_WHAT THE TASK REQUIRES_:
Below are the entries. Print only the lines starting at the one with "And then, you" and ending at the one with "Tech Lead |", exactly, with no pictures.

Plain-text document sources:
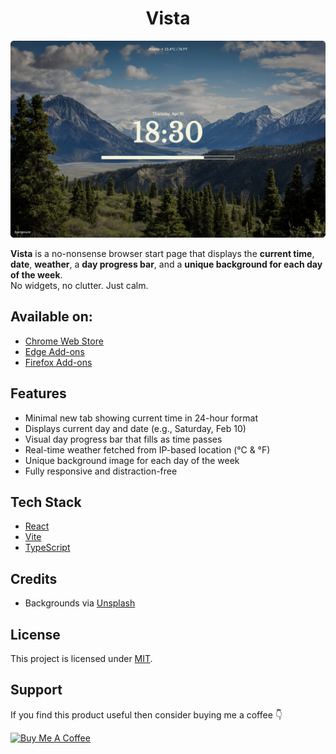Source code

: <h1 align="center">Vista</h1>

![Vista Screenshot](./screenshots/hero.png)

**Vista** is a no-nonsense browser start page that displays the **current time**, **date**, **weather**, a **day progress bar**, and a **unique background for each day of the week**.  
No widgets, no clutter. Just calm.

## Available on:

- [Chrome Web Store](https://chromewebstore.google.com/detail/vista/ikkbpjhalcjblggbcbmcofpcfhfhplkn)
- [Edge Add-ons](https://microsoftedge.microsoft.com/addons/detail/vista/nhbgakokookoeiplielcigoldnbnaalo)
- [Firefox Add-ons](https://addons.mozilla.org/en-US/firefox/addon/vista/)

## Features

- Minimal new tab showing current time in 24-hour format
- Displays current day and date (e.g., Saturday, Feb 10)
- Visual day progress bar that fills as time passes
- Real-time weather fetched from IP-based location (°C & °F)
- Unique background image for each day of the week
- Fully responsive and distraction-free

## Tech Stack

- [React](https://react.dev/)
- [Vite](https://vitejs.dev/)
- [TypeScript](https://www.typescriptlang.org/)

## Credits

- Backgrounds via [Unsplash](https://unsplash.com)

## License

This project is licensed under [MIT](LICENSE).

## Support

If you find this product useful then consider buying me a coffee 👇

<p><a href="https://www.buymeacoffee.com/shashiirk" target="_blank"><img src="https://cdn.buymeacoffee.com/buttons/v2/default-yellow.png" alt="Buy Me A Coffee" width="196" /></a></p>
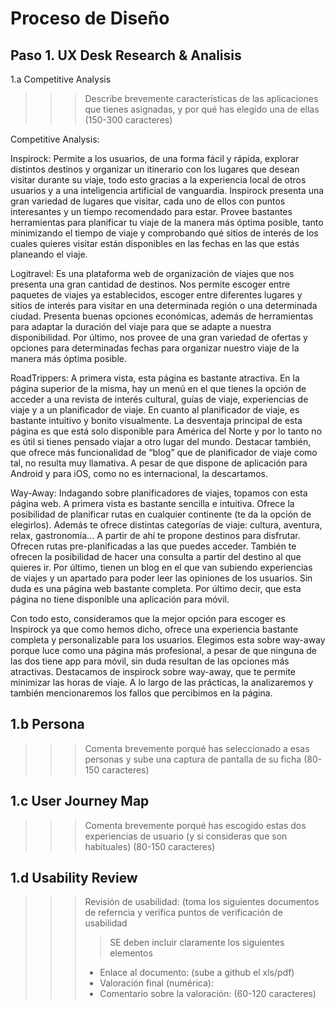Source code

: # Proceso de Diseño 

## Paso 1. UX Desk Research & Analisis 

1.a Competitive Analysis


>>> Describe brevemente características de las aplicaciones que tienes asignadas, y por qué has elegido una de ellas (150-300 caracteres) 

Competitive Analysis:

Inspirock: Permite a los usuarios, de una forma fácil y rápida, explorar distintos destinos y organizar un itinerario con los lugares que desean visitar durante su viaje, todo esto gracias a la experiencia local de otros usuarios y a una inteligencia artificial de vanguardia. Inspirock presenta una gran variedad de lugares que visitar, cada uno de ellos con puntos interesantes y un tiempo recomendado para estar. Provee bastantes herramientas para planificar tu viaje de la manera más óptima posible, tanto minimizando el tiempo de viaje y comprobando qué sitios de interés de los cuales quieres visitar están disponibles en las fechas en las que estás planeando el viaje.


Logitravel: Es una plataforma web de organización de viajes que nos presenta una gran cantidad de destinos. Nos permite escoger entre paquetes de viajes ya establecidos, escoger entre diferentes lugares y sitios de interés para visitar en una determinada región o una determinada ciudad. Presenta buenas opciones económicas, además de herramientas para adaptar la duración del viaje para que se adapte a nuestra disponibilidad. Por último, nos provee de una gran variedad de ofertas y opciones para determinadas fechas para organizar nuestro viaje de la manera más óptima posible.


RoadTrippers: A primera vista, esta página es bastante atractiva. En la página superior de la misma, hay un menú en el que tienes la opción de acceder a una revista de interés cultural, guías de viaje, experiencias de viaje y a un planificador de viaje. En cuanto al planificador de viaje, es bastante intuitivo y bonito visualmente. La desventaja principal de esta página es que está solo disponible para América del Norte y por lo tanto no es útil si tienes pensado viajar a otro lugar del mundo. Destacar también, que ofrece más funcionalidad de “blog” que de planificador de viaje como tal, no resulta muy llamativa. A pesar de que dispone de aplicación para Android y para iOS, como no es internacional, la descartamos.



Way-Away: Indagando sobre planificadores de viajes, topamos con esta página web. A primera vista es bastante sencilla e intuitiva. Ofrece la posibilidad de planificar rutas en cualquier continente (te da la opción de elegirlos). Además te ofrece distintas categorías de viaje: cultura, aventura, relax, gastronomía… A partir de ahí te propone destinos para disfrutar. Ofrecen rutas pre-planificadas a las que puedes acceder. También te ofrecen la posibilidad de hacer una consulta a partir del destino al que quieres ir. Por último, tienen un blog en el que van subiendo experiencias de viajes y un apartado para poder leer las opiniones de los usuarios. Sin duda es una página web bastante completa. Por último decir, que esta página no tiene disponible una aplicación para móvil. 


Con todo esto, consideramos que la mejor opción para escoger es Inspirock ya que como hemos dicho, ofrece una experiencia bastante completa y personalizable para los usuarios. Elegimos esta sobre way-away porque luce como una página más profesional, a pesar de que ninguna de las dos tiene app para móvil, sin duda resultan de las opciones más atractivas. Destacamos de inspirock sobre way-away, que te permite minimizar las horas de viaje. A lo largo de las prácticas, la analizaremos y también mencionaremos los fallos que percibimos en la página.


1.b Persona
-----

>>> Comenta brevemente porqué has seleccionado a esas personas y sube una captura de pantalla de su ficha  (80-150 caracteres)

1.c User Journey Map
----


>>> Comenta brevemente porqué has escogido estas dos experiencias de usuario (y si consideras que son habituales) (80-150 caracteres) 

1.d Usability Review
----
>>>  Revisión de usabilidad: (toma los siguientes documentos de referncia y verifica puntos de verificación de  usabilidad
>>>> SE deben incluir claramente los siguientes elementos
>>> - Enlace al documento:  (sube a github el xls/pdf) 
>>> - Valoración final (numérica): 
>>> - Comentario sobre la valoración:  (60-120 caracteres)
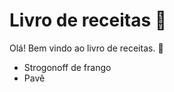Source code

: # Livro de receitas :book:

Olá! Bem vindo ao livro de receitas. :wave:
 - Strogonoff de frango
 - Pavê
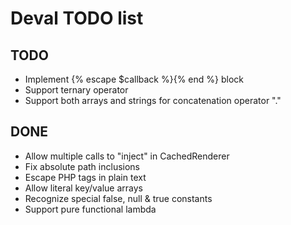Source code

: Deval TODO list
===============

TODO
----

- Implement {% escape $callback %}{% end %} block
- Support ternary operator
- Support both arrays and strings for concatenation operator "."

DONE
----

- Allow multiple calls to "inject" in CachedRenderer
- Fix absolute path inclusions
- Escape PHP tags in plain text
- Allow literal key/value arrays
- Recognize special false, null & true constants
- Support pure functional lambda
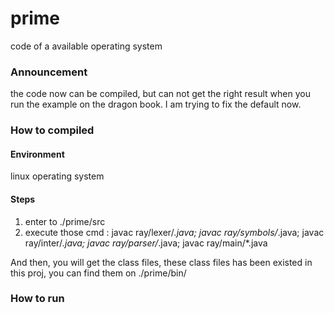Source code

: # prime
code of a available operating system

### Announcement
the code now can be compiled, but can not get the right result when you run the example on the dragon book.
I am trying to fix the default now.


### How to compiled
#### Environment
linux operating system

#### Steps
1. enter to ./prime/src
2. execute those cmd : javac ray/lexer/*.java; javac ray/symbols/*.java; javac ray/inter/*.java; javac ray/parser/*.java; javac ray/main/*.java

And then, you will get the class files, these class files has been existed in this proj, you can find them on ./prime/bin/

### How to run

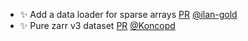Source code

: - ✨ Add a data loader for sparse arrays [PR](https://github.com/laminlabs/arrayloaders/pull/6) [@ilan-gold](https://github.com/ilan-gold)
- ✨ Pure zarr v3 dataset [PR](https://github.com/laminlabs/modlyn/pull/7) [@Koncopd](https://github.com/Koncopd)
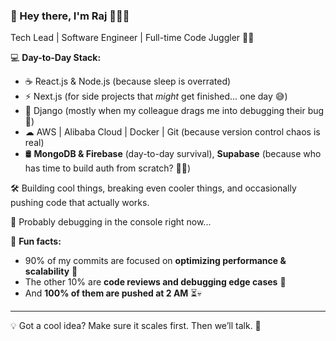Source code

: ### 🚀 Hey there, I'm Raj 👨‍💻✨  

Tech Lead | Software Engineer | Full-time Code Juggler 🤹‍♀️  

💻 **Day-to-Day Stack:**  
- ☕ React.js & Node.js (because sleep is overrated)  
- ⚡ Next.js (for side projects that *might* get finished... one day 😅)  
- 🐍 Django (mostly when my colleague drags me into debugging their bug 🫠)
- ☁ AWS | Alibaba Cloud | Docker | Git (because version control chaos is real)  
- 🛢 **MongoDB & Firebase** (day-to-day survival), **Supabase** (because who has time to build auth from scratch? 😵‍💫)  

🛠 Building cool things, breaking even cooler things, and occasionally pushing code that actually works.  

👀 Probably debugging in the console right now...  

📌 **Fun facts:**  
- 90% of my commits are focused on **optimizing performance & scalability** 🚀  
- The other 10% are **code reviews and debugging edge cases** 🧐  
- And **100% of them are pushed at 2 AM** ⏳💀  

---
💡 Got a cool idea? Make sure it scales first. Then we’ll talk. 🚀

_FINISHED TASK_:
And then, you will get the class files, these class files has been existed in this proj, you can find them on ./prime/bin/

### How to run

Source code

: - ✨ Add a data loader for sparse arrays [PR](https://github.com/laminlabs/arrayloaders/pull/6) [@ilan-gold](https://github.com/ilan-gold)
- ✨ Pure zarr v3 dataset [PR](https://github.com/laminlabs/modlyn/pull/7) [@Koncopd](https://github.com/Koncopd)
Source code

: ### 🚀 Hey there, I'm Raj 👨‍💻✨  

Tech Lead | Software Engineer | Full-time Code Juggler 🤹‍♀️  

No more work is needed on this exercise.